== INPUT FOR THIS TASK ==
-.-.-

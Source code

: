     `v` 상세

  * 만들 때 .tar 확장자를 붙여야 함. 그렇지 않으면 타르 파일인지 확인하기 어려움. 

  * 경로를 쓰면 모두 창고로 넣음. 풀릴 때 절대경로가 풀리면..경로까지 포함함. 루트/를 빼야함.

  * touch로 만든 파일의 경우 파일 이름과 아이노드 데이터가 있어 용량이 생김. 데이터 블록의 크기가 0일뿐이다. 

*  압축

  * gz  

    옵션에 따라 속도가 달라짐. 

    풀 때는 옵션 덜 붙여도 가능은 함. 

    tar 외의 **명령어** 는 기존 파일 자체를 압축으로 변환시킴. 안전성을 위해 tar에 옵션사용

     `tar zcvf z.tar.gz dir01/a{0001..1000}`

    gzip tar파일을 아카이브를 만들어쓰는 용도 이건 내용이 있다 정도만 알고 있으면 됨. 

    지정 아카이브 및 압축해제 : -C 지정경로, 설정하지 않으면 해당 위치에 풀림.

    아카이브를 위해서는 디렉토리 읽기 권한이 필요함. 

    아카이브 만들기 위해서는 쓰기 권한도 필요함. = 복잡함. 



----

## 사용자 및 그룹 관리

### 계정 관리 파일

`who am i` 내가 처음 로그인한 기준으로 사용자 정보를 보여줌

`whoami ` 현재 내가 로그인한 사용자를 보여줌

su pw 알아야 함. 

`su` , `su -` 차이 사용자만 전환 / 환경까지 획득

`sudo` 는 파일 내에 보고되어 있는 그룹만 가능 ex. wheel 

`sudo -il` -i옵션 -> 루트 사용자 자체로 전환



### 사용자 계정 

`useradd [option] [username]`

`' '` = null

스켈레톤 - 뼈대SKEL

-.-.-

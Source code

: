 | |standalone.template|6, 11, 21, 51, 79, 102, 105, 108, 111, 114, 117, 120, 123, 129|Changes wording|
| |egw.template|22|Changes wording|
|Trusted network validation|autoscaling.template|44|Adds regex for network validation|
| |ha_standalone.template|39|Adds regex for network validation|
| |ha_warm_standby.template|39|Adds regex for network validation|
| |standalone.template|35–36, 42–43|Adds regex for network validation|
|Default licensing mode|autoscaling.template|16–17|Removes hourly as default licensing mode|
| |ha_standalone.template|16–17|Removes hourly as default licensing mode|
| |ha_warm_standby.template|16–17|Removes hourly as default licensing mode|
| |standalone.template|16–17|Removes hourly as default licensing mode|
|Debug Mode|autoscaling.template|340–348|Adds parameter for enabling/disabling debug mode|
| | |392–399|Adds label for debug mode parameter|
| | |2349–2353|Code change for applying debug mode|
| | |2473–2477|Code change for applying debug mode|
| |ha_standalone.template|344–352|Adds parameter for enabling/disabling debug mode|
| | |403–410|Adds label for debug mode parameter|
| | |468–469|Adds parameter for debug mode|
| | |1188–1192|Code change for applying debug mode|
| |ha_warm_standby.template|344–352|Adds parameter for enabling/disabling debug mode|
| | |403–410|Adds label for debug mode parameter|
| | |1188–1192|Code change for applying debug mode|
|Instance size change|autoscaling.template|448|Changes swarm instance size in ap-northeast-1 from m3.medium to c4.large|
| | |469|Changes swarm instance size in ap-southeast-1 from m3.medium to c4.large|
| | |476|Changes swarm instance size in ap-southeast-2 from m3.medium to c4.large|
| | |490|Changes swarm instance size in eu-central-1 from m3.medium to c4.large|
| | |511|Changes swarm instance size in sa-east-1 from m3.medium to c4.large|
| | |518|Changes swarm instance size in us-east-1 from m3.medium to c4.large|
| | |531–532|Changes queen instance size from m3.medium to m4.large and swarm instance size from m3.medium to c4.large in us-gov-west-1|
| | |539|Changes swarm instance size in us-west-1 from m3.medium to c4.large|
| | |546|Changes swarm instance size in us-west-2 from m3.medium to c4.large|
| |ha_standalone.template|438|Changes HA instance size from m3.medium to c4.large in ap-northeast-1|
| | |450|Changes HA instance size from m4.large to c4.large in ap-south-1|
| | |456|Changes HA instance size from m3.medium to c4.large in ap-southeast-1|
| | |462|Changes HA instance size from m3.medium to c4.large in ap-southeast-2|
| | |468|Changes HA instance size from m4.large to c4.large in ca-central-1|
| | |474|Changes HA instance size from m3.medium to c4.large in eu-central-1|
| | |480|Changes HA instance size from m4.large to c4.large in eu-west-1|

-.-.-

== WHAT YOU WILL DO ==
If a line in the records above has the word "central", copy it.

== EXPECTED ANSWER ==
| | |490|Changes swarm instance size in eu-central-1 from m3.medium to c4.large|
| | |468|Changes HA instance size from m4.large to c4.large in ca-central-1|
| | |474|Changes HA instance size from m3.medium to c4.large in eu-central-1|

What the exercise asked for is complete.